The sector itself is not the problem; the fact that we are stuck in low-end manufacturing within the RMG industry is the real hurdle. While our RMG sector imports all its capital machinery and almost all raw materials even though we have production capabilities of thread and fabric, we're left with the arduous task of knitting, stitching and assembling, i.e. manual labour.

While garment industrialists and their politician friends conceal the ills of low-skilled labour (and that includes child labour) by calling it "cheap labour" and "a rich source of foreign investment that will boost the economy," it must be pointed out that it is problematic to equate cheap labour with competitiveness. When are we going to free ourselves of this delusion? As if competitiveness equates to an equal distribution of wealth the industry is raking in and the development of high skills among our workers, which is what we actually need? 

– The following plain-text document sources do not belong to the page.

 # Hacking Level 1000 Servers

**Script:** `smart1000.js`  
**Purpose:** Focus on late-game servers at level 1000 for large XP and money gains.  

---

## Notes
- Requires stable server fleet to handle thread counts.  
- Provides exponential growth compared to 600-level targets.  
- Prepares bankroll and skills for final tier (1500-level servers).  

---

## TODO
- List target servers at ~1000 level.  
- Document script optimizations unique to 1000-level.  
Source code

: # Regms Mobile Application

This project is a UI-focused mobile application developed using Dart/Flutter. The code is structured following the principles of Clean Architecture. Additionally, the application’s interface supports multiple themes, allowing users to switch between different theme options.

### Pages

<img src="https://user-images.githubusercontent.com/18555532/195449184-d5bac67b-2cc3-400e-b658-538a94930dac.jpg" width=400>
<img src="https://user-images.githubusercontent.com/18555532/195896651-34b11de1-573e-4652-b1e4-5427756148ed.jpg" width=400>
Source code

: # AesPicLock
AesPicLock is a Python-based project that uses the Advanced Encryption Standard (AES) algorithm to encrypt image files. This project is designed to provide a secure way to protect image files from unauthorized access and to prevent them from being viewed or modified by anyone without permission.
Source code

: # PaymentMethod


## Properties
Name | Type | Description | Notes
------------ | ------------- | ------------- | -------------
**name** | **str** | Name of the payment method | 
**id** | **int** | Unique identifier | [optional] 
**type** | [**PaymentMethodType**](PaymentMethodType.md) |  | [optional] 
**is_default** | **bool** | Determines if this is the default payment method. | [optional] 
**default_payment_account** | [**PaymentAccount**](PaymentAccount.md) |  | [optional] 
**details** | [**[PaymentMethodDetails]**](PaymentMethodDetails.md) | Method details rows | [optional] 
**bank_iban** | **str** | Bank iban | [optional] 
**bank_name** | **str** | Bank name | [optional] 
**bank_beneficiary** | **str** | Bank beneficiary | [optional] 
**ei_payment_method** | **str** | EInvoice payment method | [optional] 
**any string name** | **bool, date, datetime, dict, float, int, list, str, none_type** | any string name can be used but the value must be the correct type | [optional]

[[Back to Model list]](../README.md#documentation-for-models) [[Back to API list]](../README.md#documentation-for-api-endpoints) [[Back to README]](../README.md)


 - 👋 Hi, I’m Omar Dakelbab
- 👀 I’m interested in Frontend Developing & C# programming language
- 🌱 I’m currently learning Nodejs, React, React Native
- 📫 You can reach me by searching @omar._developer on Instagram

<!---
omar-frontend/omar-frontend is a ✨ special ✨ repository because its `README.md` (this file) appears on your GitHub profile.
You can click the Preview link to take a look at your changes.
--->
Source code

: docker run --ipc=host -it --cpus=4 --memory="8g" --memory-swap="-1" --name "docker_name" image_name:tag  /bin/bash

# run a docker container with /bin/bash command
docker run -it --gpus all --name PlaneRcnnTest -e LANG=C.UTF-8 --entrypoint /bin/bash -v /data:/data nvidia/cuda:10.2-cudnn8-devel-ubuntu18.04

Are the skills of our country's young men and women forever going to be limited to menial tasks such as sewing, knitting, fishing, farming, selling tea, cleaning toilets, scrubbing floors and driving buses? Within no time, this demographic dividend may spell a demographic disaster with teeming multitudes of disillusioned, jobless men and women devoid of high skills needed to survive in an environment of cut-throat competition. 

At a press conference in his Secretariat office, Commerce Minister Tofail Ahmed proclaimed that "the dream will come true with the signing of the MoU" between BGMEA and China's Orient International with regard to setting up of manufacturing units in the largest RMG industrial park to be established in Gazaria of Munshiganj district. This grand 'RMG city' will consist of around 300 to 500 plots for RMG units.

If I may ask, Honourable Minister, what exactly is this 'dream' you speak of and more importantly, whose dream is it? Given that our beloved RMG sector has given us wonderful memories to cherish like the Rana Plaza disaster and the Tazreen fire that have claimed thousands of "cheap" lives, can it be that the RMG city is what Bangladeshi workers have been "dreaming" of all these years?                           

While Bangladesh remains the second-largest RMG hub after China, neighbouring India and the Philippines are dominating the world rankings of information technology outsourcing (ITO) by yielding high-skilled employment. So how is it that Bangladesh and India, with so much in common, -- cultural, religious, and linguistic ties, demographic dividends and liberalisation policies -- have gone down such different paths in terms of high-skilled employment generation? 

According to a survey conducted by Capgemini, the top three factors listed by executives in choosing an outsourcing destination are labour costs, technology/infrastructure capabilities, and skilled labour. Both India and the Philippines offer low cost IT solutions that boost both high-skilled and low-wage labour in the respective countries.

Bangalore has earned itself the sobriquet "The Silicon Valley of India" as a major global tech hub. The city consists of more than 35 percent of IT companies and is the largest IT contributor in the country. Chennai, Hyderabad, Delhi and Pune too are software development hotspots and house some of the biggest IT exporters in the country. The IT sector has transformed India's stature and enabled the country to form close ties with the US and the EU. 

The growth of Bangalore's IT industry can be traced back to the 70s when the visionary R.K. Baliga, the brainchild of Silicon Valley, proposed building an 'electronic city'. The 'city' was eventually built in an industrial park in Bangalore with the help of the Indian government. Under an industrial policy declared in 1996 (shortly before the dotcom boom) consisting of incentives and concessions, hardware and software companies swooped in on the golden opportunity of these schemes and brought about a revolutionary change to India's economy. 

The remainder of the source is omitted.